I’ve spent a lot of time in 2012 playing games, but not a lot of time writing about them. As I did last year, I’d like to tell some stories or share some thoughts about the ones that meant the most to me this year. I’ll be posting one a day until Christmas. See all Games of 2012 posts.
I was born in 1980. It wasn’t too long after my birth before I could be found playing video games.
I have lived through the Atari age, the Nintendo hey-day, and the 16-bit wars. I have watched the popularity of arcades rise and fall in long cycles. As a song famously states, I was there.
As happy as I am to gripe about the state of the industry, there are positive threads that run counter to the negative ones. And one of the best success stories of those threads is thatgamecompany’s Journey.

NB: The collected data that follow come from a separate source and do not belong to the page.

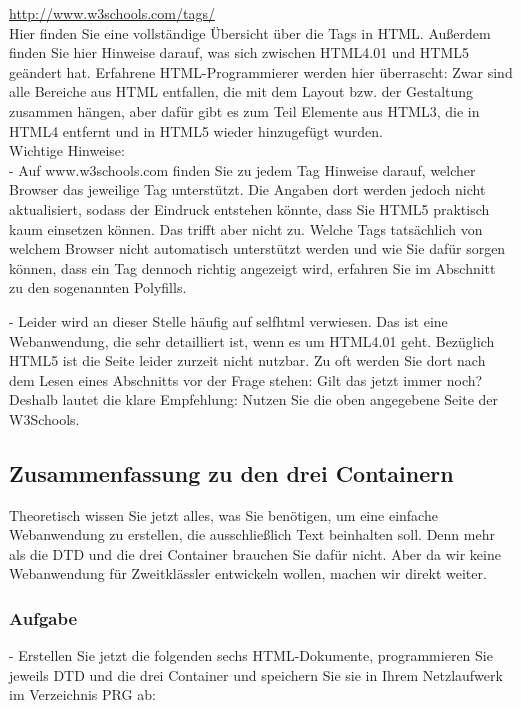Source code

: \url{http://www.w3schools.com/tags/}\\

Hier finden Sie eine vollständige Übersicht über die Tags in HTML. Außerdem finden Sie hier Hinweise darauf, was sich zwischen HTML4.01 und HTML5 geändert hat. Erfahrene HTML-Programmierer werden hier überrascht: Zwar sind alle Bereiche aus HTML entfallen, die mit dem Layout bzw. der Gestaltung zusammen hängen, aber dafür gibt es zum Teil Elemente aus HTML3, die in HTML4 entfernt und in HTML5 wieder hinzugefügt wurden.\\

Wichtige Hinweise:\\

-	Auf www.w3schools.com finden Sie zu jedem Tag Hinweise darauf, welcher Browser das jeweilige Tag unterstützt. Die Angaben dort werden jedoch nicht aktualisiert, sodass der Eindruck entstehen könnte, dass Sie HTML5 praktisch kaum einsetzen können. Das trifft aber nicht zu. Welche Tags tatsächlich von welchem Browser nicht automatisch unterstützt werden und wie Sie dafür sorgen können, dass ein Tag dennoch richtig angezeigt wird, erfahren Sie im Abschnitt zu den sogenannten Polyfills.

-	Leider wird an dieser Stelle häufig auf selfhtml verwiesen. Das ist eine Webanwendung, die sehr detailliert ist, wenn es um HTML4.01 geht. Bezüglich HTML5 ist die Seite leider zurzeit nicht nutzbar. Zu oft werden Sie dort nach dem Lesen eines Abschnitts vor der Frage stehen: Gilt das jetzt immer noch? Deshalb lautet die klare Empfehlung: Nutzen Sie die oben angegebene Seite der W3Schools.

\subsection{Zusammenfassung zu den drei Containern}

Theoretisch wissen Sie jetzt alles, was Sie benötigen, um eine einfache Webanwendung zu erstellen, die ausschließlich Text beinhalten soll. Denn mehr als die DTD und die drei Container brauchen Sie dafür nicht. Aber da wir keine Webanwendung für Zweitklässler entwickeln wollen, machen wir direkt weiter.

\subsubsection{Aufgabe}

-	Erstellen Sie jetzt die folgenden sechs HTML-Dokumente, programmieren Sie jeweils DTD und die drei Container und speichern Sie sie in Ihrem Netzlaufwerk im Verzeichnis PRG ab:

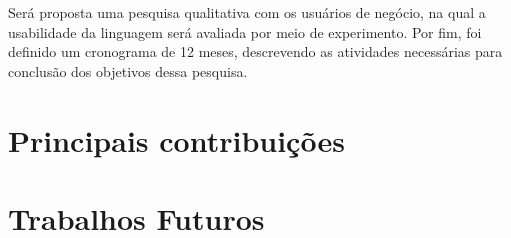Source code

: Será proposta uma pesquisa qualitativa com os usuários de negócio, na qual a usabilidade da linguagem será avaliada por meio de experimento. Por fim, foi definido um cronograma de 12 meses, descrevendo as atividades necessárias para conclusão dos objetivos dessa 
pesquisa.



\section{Principais contribuições}
\label{principaiscontribuicoes}


\section{Trabalhos Futuros}
\label{trabalhosfuturos}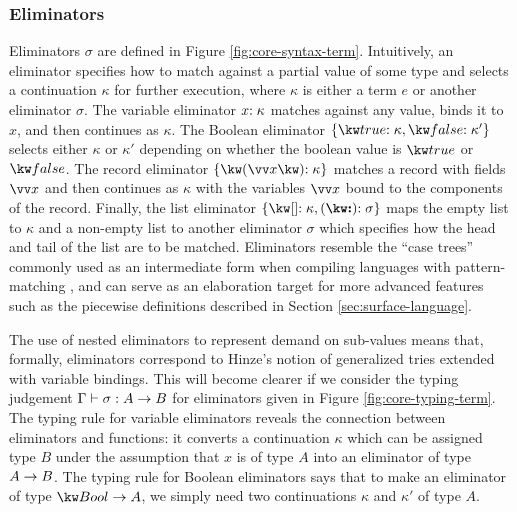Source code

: 


\noindent

\subsubsection{Eliminators}
\label{sssec:syntax-eliminator}
Eliminators $\sigma$ are defined in Figure \ref{fig:core-syntax-term}. Intuitively, an eliminator specifies how to match against a partial value of some type and selects a continuation $\kappa$ for further execution, where $\kappa$ is either a term $e$ or another eliminator $\sigma$. The variable eliminator ${x}{:}\;{\kappa}$ matches against any value, binds it to $x$, and then continues as $\kappa$. The Boolean eliminator $\elimBool{\kappa}{\kappa'}$ selects either $\kappa$ or $\kappa'$ depending on whether the boolean value is $\exTrue$ or $\exFalse$. The record eliminator $\elimRec{\seq{x}}{\kappa}$ matches a record with fields $\seq{x}$ and then continues as $\kappa$ with the variables $\seq{x}$ bound to the components of the record. Finally, the list eliminator $\elimList{\kappa}{\sigma}$ maps the empty list to $\kappa$ and a non-empty list to another eliminator $\sigma$ which specifies how the head and tail of the list are to be matched. Eliminators resemble the ``case trees'' commonly used as an intermediate form when compiling languages with pattern-matching \cite{graf20}, and can serve as an elaboration target for more advanced features such as the piecewise definitions described in Section \ref{sec:surface-language}.

The use of nested eliminators to represent demand on sub-values means that, formally, eliminators correspond to Hinze's notion of generalized tries \cite{hinze00} extended with variable bindings. This will become clearer if we consider the typing judgement $\Gamma \vdash \sigma: {A}\rightarrow{B}$ for eliminators given in Figure \ref{fig:core-typing-term}. The typing rule for variable eliminators reveals the connection between eliminators and functions: it converts a continuation $\kappa$ which can be assigned type $B$ under the assumption that $x$ is of type $A$ into an eliminator of type ${A}\rightarrow{B}$. The typing rule for Boolean eliminators says that to make an eliminator of type $\tyFun{\tyBool}{A}$, we simply need two continuations $\kappa$ and $\kappa'$ of type $A$. 

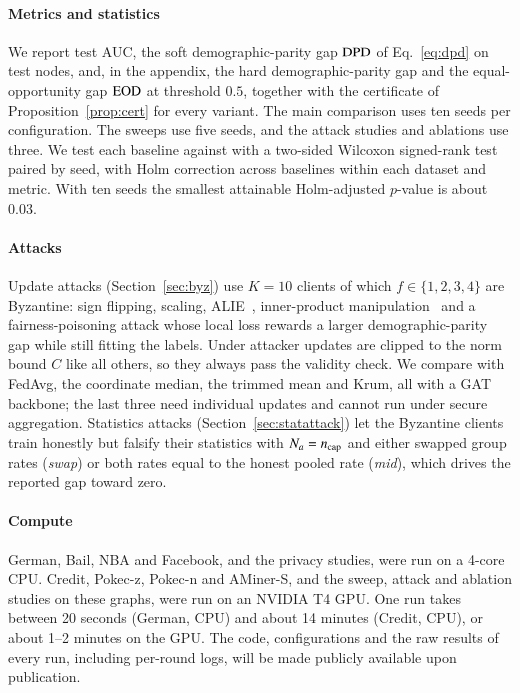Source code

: \paragraph{Metrics and statistics}
We report test AUC, the soft demographic-parity gap $\dpd$ of Eq.~\eqref{eq:dpd} on test nodes, and, in the appendix, the hard demographic-parity gap and the equal-opportunity gap $\eod$ at threshold $0.5$, together with the certificate of Proposition~\ref{prop:cert} for every \clamp{} variant. The main comparison uses ten seeds per configuration. The sweeps use five seeds, and the attack studies and ablations use three. We test each baseline against \clamp{} with a two-sided Wilcoxon signed-rank test paired by seed, with Holm correction across baselines within each dataset and metric. With ten seeds the smallest attainable Holm-adjusted $p$-value is about 0.03.

\paragraph{Attacks}
Update attacks (Section~\ref{sec:byz}) use $K=10$ clients of which $f\in\{1,2,3,4\}$ are Byzantine: sign flipping, scaling, ALIE~\citep{baruch2019little}, inner-product manipulation~\citep{xie2019fall} and a fairness-poisoning attack whose local loss rewards a larger demographic-parity gap while still fitting the labels. Under \clamp{} attacker updates are clipped to the norm bound $C$ like all others, so they always pass the validity check. We compare \clamp{} with FedAvg, the coordinate median, the trimmed mean and Krum, all with a GAT backbone; the last three need individual updates and cannot run under secure aggregation. Statistics attacks (Section~\ref{sec:statattack}) let the Byzantine clients train honestly but falsify their statistics with $N_a=\ncap$ and either swapped group rates (\emph{swap}) or both rates equal to the honest pooled rate (\emph{mid}), which drives the reported gap toward zero.

\paragraph{Compute}
German, Bail, NBA and Facebook, and the privacy studies, were run on a 4-core CPU. Credit, Pokec-z, Pokec-n and AMiner-S, and the sweep, attack and ablation studies on these graphs, were run on an NVIDIA T4 GPU. One run takes between 20 seconds (German, CPU) and about 14 minutes (Credit, CPU), or about 1--2 minutes on the GPU. The code, configurations and the raw results of every run, including per-round logs, will be made publicly available upon publication.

Journey is a beautiful but simple game. It resembles a 3D platformer, with a very limited control scheme – I believe there may be two buttons to use. Your goal is to travel to the light you see coming off the mountain in the distance. You may travel alone, or you may happen onto a companion – played by a randomly matched player on the network, who you can’t really communicate with.
When I consider Journey’s existence, this is what strikes me:
Journey came from a relatively small studio, one that started making games for USC game innovation lab research projects.
Journey was initially released digitally only, avoiding the cost and risk that comes with trying to get a title onto a readily shrinking number of retail shelves. (A retail version did come later, but it was a bundle of three games.)
Journey has a friction-free network function – companions drift in and out of the game, without server browsing or firewall reconfiguring or friends requests. It’s less a game with multiplayer and more a game that just involves other people.
Journey has a strange, ambiguous storyline that’s open to interpretation. I’ve read people argue it’s about life, or death, or rebirth, or companionship, or religion, or God. (I have my own opinions but I don’t wish to argue them tonight.)
Could a game like Journey exist at any other point in the gaming industry’s lifespan than right now? It feels like it could not, like the pitch would’ve been shot down and laughed out of the room by business executives. It needed to wait until the industry changed as much as it has in recent years.
For all the negativity I have about the gaming industry, I have to recognize that titles are emerging unlike anything we’ve seen before. I can only hope the industry keeps evolving, because the world needs more experiences like Journey.
(There are five games left in my Games of 2012 quiver, and all of them (save tomorrow’s game) share a similar pedigree: I can’t imagine them existing in any year other than now.)
Journey is available for the Playstation 3.